WORK ORDER: Leaving pictures aside, restate exactly the lines of the data below, from the first one through the line that contains "- Everything is".
##### GIVEN ENTRIES #####
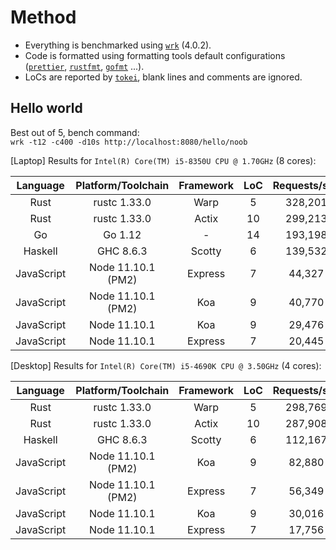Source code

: # Method
- Everything is benchmarked using [`wrk`](https://github.com/wg/wrk) (4.0.2).
- Code is formatted using formatting tools default configurations ([`prettier`](https://github.com/prettier/prettier), [`rustfmt`](https://github.com/rust-lang/rustfmt), [`gofmt`](https://golang.org/cmd/gofmt/) ...).
- LoCs are reported by [`tokei`](https://github.com/Aaronepower/tokei), blank lines and comments are ignored.

## Hello world
Best out of 5, bench command: \
`wrk -t12 -c400 -d10s http://localhost:8080/hello/noob`

[Laptop] Results for `Intel(R) Core(TM) i5-8350U CPU @ 1.70GHz` (8 cores):

| Language      | Platform/Toolchain | Framework     | LoC | Requests/sec | Transfer/sec | Perf. |
|:-------------:|:------------------:|:-------------:|:---:|:------------:|:------------:|---|
| Rust | rustc 1.33.0 | Warp | 5 | 328,201 | 40.06MB | 100% |
| Rust | rustc 1.33.0 | Actix | 10 | 299,213 | 36.53MB | 91.2% |
| Go | Go 1.12 | - | 14 | 193,198 | 23.77MB | 58.9% |
| Haskell | GHC 8.6.3 | Scotty | 6 | 139,532 | 22.75MB | 42.5% |
| JavaScript | Node 11.10.1 (PM2) | Express | 7 | 44,327 | 9.09MB | 13.5% |
| JavaScript | Node 11.10.1 (PM2) | Koa | 9 | 40,770 | 5.91MB | 12.4% |
| JavaScript | Node 11.10.1 | Koa | 9 | 29,476 | 4.27M | 9.0% |
| JavaScript | Node 11.10.1 | Express | 7 | 20,445 | 4.19MB | 6.2% |


[Desktop] Results for `Intel(R) Core(TM) i5-4690K CPU @ 3.50GHz` (4 cores):

| Language      | Platform/Toolchain | Framework     | LoC | Requests/sec | Transfer/sec | Perf. |
|:-------------:|:------------------:|:-------------:|:---:|:------------:|:------------:|---|
| Rust | rustc 1.33.0 | Warp | 5 | 298,769 | 36.47MB | 100% |
| Rust | rustc 1.33.0 | Actix | 10 | 287,908 | 35.15MB | 96.3% |
| Haskell | GHC 8.6.3 | Scotty | 6 | 112,167 | 18.29MB | 37.3% |
| JavaScript | Node 11.10.1 (PM2) | Koa | 9 | 82,880 | 12.01MB | 27.7% |
| JavaScript | Node 11.10.1 (PM2) | Express | 7 | 56,349 | 11.55MB | 18.9% |
| JavaScript | Node 11.10.1 | Koa | 9 | 30,016 | 4.35M | 10.0% |
| JavaScript | Node 11.10.1 | Express | 7 | 17,756 | 3.64MB | 5.9% |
#####
REPLY TO THE EXERCISE:
Source code

: # Method
- Everything is benchmarked using [`wrk`](https://github.com/wg/wrk) (4.0.2).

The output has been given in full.